▸ **PROBLEM**
Repeat the data below in full. Pictures must not be part of the copy.

Saved data entries
•••••

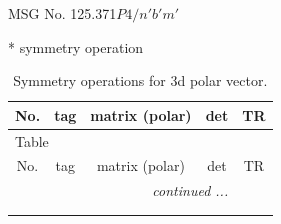 \documentclass[fleqn,8pt]{jsarticle}
\begin{document}
\setcounter{MaxMatrixCols}{32}

\renewcommand{\tablename}{Table~}
\renewcommand{\figurename}{Figure~}
\begin{center}
\LARGE
MSG No. 125.371\quad$P4/n'b'm'$
\end{center}
* symmetry operation
\renewcommand{\arraystretch}{1.3}
\begin{longtable}{ccccc}
\caption{Symmetry operations for 3d polar vector.}
 \\
 \hline \hline
No. & tag & matrix (polar) & det & TR \\ \hline \endfirsthead

\multicolumn{4}{l}{\tablename\ \thetable{}} \\
 \hline \hline
No. & tag & matrix (polar) & det & TR \\ \hline \endhead

 \hline \hline
\multicolumn{4}{r}{\footnotesize\it continued ...} \\ \endfoot

 \hline \hline
\multicolumn{4}{r}{} \\ \endlastfoot


\end{longtable}
\end{document}
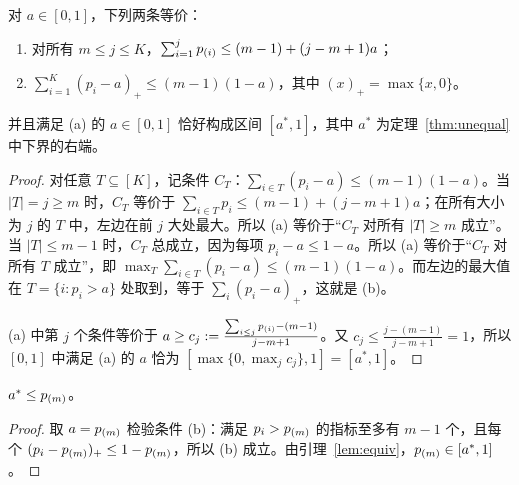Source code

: \documentclass[11pt]{article}
\begin{document}
\begin{lemma}[下界条件的等价形式]\label{lem:equiv}
对 $a\in[0,1]$，下列两条等价：
\begin{enumerate}[label=(\alph*)]
\item 对所有 $m\le j\le K$，$\sum_{i=1}^{j}\pd i\le(m-1)+(j-m+1)a$；
\item $\sum_{i=1}^K(p_i-a)_+\le(m-1)(1-a)$，其中 $(x)_+=\max\{x,0\}$。
\end{enumerate}
并且满足 (a) 的 $a\in[0,1]$ 恰好构成区间 $[a^\ast,1]$，其中 $a^\ast$ 为定理~\ref{thm:unequal} 中下界的右端。
\end{lemma}
\begin{proof}
对任意 $T\subseteq[K]$，记条件 $C_T$：$\sum_{i\in T}(p_i-a)\le(m-1)(1-a)$。当 $|T|=j\ge m$ 时，$C_T$ 等价于 $\sum_{i\in T}p_i\le(m-1)+(j-m+1)a$；在所有大小为 $j$ 的 $T$ 中，左边在前 $j$ 大处最大。所以 (a) 等价于“$C_T$ 对所有 $|T|\ge m$ 成立”。当 $|T|\le m-1$ 时，$C_T$ 总成立，因为每项 $p_i-a\le1-a$。所以 (a) 等价于“$C_T$ 对所有 $T$ 成立”，即 $\max_T\sum_{i\in T}(p_i-a)\le(m-1)(1-a)$。而左边的最大值在 $T=\{i:p_i>a\}$ 处取到，等于 $\sum_i(p_i-a)_+$，这就是 (b)。

(a) 中第 $j$ 个条件等价于 $a\ge c_j:=\frac{\sum_{i\le j}\pd i-(m-1)}{j-m+1}$。又 $c_j\le\frac{j-(m-1)}{j-m+1}=1$，所以 $[0,1]$ 中满足 (a) 的 $a$ 恰为 $[\max\{0,\max_jc_j\},1]=[a^\ast,1]$。
\end{proof}

\begin{lemma}\label{lem:apm}
$a^\ast\le\pd m$。
\end{lemma}
\begin{proof}
取 $a=\pd m$ 检验条件 (b)：满足 $p_i>\pd m$ 的指标至多有 $m-1$ 个，且每个 $(p_i-\pd m)_+\le1-\pd m$，所以 (b) 成立。由引理~\ref{lem:equiv}，$\pd m\in[a^\ast,1]$。
\end{proof}
\end{document}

•••••

▸ **ANSWER BELOW**
 \documentclass[fleqn,8pt]{jsarticle}
\begin{document}
\setcounter{MaxMatrixCols}{32}

\renewcommand{\tablename}{Table~}
\renewcommand{\figurename}{Figure~}
\begin{center}
\LARGE
MSG No. 125.371\quad$P4/n'b'm'$
\end{center}
* symmetry operation
\renewcommand{\arraystretch}{1.3}
\begin{longtable}{ccccc}
\caption{Symmetry operations for 3d polar vector.}
 \\
 \hline \hline
No. & tag & matrix (polar) & det & TR \\ \hline \endfirsthead

\multicolumn{4}{l}{\tablename\ \thetable{}} \\
 \hline \hline
No. & tag & matrix (polar) & det & TR \\ \hline \endhead

 \hline \hline
\multicolumn{4}{r}{\footnotesize\it continued ...} \\ \endfoot

 \hline \hline
\multicolumn{4}{r}{} \\ \endlastfoot


\end{longtable}
\end{document}
Source code

: \documentclass[11pt]{article}
\begin{document}
\begin{lemma}[下界条件的等价形式]\label{lem:equiv}
对 $a\in[0,1]$，下列两条等价：
\begin{enumerate}[label=(\alph*)]
\item 对所有 $m\le j\le K$，$\sum_{i=1}^{j}\pd i\le(m-1)+(j-m+1)a$；
\item $\sum_{i=1}^K(p_i-a)_+\le(m-1)(1-a)$，其中 $(x)_+=\max\{x,0\}$。
\end{enumerate}
并且满足 (a) 的 $a\in[0,1]$ 恰好构成区间 $[a^\ast,1]$，其中 $a^\ast$ 为定理~\ref{thm:unequal} 中下界的右端。
\end{lemma}
\begin{proof}
对任意 $T\subseteq[K]$，记条件 $C_T$：$\sum_{i\in T}(p_i-a)\le(m-1)(1-a)$。当 $|T|=j\ge m$ 时，$C_T$ 等价于 $\sum_{i\in T}p_i\le(m-1)+(j-m+1)a$；在所有大小为 $j$ 的 $T$ 中，左边在前 $j$ 大处最大。所以 (a) 等价于“$C_T$ 对所有 $|T|\ge m$ 成立”。当 $|T|\le m-1$ 时，$C_T$ 总成立，因为每项 $p_i-a\le1-a$。所以 (a) 等价于“$C_T$ 对所有 $T$ 成立”，即 $\max_T\sum_{i\in T}(p_i-a)\le(m-1)(1-a)$。而左边的最大值在 $T=\{i:p_i>a\}$ 处取到，等于 $\sum_i(p_i-a)_+$，这就是 (b)。

(a) 中第 $j$ 个条件等价于 $a\ge c_j:=\frac{\sum_{i\le j}\pd i-(m-1)}{j-m+1}$。又 $c_j\le\frac{j-(m-1)}{j-m+1}=1$，所以 $[0,1]$ 中满足 (a) 的 $a$ 恰为 $[\max\{0,\max_jc_j\},1]=[a^\ast,1]$。
\end{proof}

\begin{lemma}\label{lem:apm}
$a^\ast\le\pd m$。
\end{lemma}
\begin{proof}
取 $a=\pd m$ 检验条件 (b)：满足 $p_i>\pd m$ 的指标至多有 $m-1$ 个，且每个 $(p_i-\pd m)_+\le1-\pd m$，所以 (b) 成立。由引理~\ref{lem:equiv}，$\pd m\in[a^\ast,1]$。
\end{proof}
\end{document}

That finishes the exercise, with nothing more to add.